### Assignment
Search the entries for the word "used" and report each line that has it.

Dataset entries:
'''
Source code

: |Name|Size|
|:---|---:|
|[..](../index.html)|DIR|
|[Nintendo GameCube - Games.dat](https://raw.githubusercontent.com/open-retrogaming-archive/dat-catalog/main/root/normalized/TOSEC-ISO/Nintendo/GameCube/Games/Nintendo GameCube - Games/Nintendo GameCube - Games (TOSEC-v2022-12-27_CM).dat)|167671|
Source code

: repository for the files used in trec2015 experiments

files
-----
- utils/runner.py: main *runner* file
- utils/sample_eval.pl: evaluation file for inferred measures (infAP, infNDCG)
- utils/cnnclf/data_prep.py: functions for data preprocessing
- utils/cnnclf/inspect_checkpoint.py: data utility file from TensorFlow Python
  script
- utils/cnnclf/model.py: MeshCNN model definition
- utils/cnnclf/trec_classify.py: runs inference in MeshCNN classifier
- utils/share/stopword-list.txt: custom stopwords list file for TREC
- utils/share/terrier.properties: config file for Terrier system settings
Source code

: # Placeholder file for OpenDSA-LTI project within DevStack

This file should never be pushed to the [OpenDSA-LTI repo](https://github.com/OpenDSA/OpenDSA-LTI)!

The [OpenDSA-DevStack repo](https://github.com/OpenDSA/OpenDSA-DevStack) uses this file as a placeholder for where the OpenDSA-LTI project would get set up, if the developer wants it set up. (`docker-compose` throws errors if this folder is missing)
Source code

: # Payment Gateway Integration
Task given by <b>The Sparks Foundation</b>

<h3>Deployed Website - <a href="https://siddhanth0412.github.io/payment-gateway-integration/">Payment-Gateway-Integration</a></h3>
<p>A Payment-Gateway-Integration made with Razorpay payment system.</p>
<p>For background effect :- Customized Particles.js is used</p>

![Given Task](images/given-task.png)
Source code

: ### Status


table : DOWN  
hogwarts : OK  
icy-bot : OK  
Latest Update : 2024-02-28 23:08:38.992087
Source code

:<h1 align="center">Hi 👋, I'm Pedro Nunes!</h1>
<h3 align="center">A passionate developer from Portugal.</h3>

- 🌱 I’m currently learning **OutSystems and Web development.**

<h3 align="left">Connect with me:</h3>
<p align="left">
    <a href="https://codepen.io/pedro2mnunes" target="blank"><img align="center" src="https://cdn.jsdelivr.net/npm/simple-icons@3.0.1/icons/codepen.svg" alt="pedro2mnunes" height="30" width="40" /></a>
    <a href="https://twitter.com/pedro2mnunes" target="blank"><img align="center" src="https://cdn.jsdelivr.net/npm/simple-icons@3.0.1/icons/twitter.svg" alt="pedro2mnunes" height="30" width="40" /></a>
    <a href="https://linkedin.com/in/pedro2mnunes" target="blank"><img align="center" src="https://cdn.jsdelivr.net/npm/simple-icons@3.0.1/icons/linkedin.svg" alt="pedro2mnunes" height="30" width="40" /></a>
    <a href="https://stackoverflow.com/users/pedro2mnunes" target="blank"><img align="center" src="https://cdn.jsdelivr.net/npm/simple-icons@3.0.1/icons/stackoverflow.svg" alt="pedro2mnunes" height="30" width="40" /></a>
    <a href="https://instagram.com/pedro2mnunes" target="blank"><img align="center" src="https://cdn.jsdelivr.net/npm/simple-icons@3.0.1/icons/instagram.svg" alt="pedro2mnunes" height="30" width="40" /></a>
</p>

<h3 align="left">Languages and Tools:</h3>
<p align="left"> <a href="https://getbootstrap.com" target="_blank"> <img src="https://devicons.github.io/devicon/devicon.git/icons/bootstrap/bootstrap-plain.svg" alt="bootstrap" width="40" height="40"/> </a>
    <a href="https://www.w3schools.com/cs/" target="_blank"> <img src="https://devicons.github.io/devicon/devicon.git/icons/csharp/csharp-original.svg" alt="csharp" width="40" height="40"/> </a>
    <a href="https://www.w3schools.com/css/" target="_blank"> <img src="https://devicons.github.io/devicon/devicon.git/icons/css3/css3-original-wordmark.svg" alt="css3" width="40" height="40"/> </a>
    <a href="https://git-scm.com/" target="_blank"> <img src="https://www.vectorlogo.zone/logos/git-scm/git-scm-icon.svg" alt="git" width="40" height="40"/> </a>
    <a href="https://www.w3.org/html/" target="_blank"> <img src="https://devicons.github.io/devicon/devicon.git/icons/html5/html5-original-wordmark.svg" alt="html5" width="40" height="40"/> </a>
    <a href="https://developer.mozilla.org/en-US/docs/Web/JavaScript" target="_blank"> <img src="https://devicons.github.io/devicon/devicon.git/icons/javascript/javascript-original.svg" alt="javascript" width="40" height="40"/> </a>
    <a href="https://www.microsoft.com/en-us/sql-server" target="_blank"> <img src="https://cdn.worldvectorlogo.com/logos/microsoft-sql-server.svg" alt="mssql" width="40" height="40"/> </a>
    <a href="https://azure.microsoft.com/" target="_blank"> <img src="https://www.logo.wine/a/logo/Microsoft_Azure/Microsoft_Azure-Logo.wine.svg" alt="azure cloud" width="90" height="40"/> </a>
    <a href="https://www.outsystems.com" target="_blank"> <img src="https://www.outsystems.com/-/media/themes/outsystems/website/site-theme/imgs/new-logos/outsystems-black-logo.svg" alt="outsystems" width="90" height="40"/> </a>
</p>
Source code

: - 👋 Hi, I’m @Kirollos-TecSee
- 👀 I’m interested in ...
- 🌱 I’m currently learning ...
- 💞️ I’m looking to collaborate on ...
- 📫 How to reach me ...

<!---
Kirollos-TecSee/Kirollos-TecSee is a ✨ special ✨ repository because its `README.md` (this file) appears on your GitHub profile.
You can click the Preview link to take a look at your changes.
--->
'''
### Output below
: repository for the files used in trec2015 experiments
<p>For background effect :- Customized Particles.js is used</p>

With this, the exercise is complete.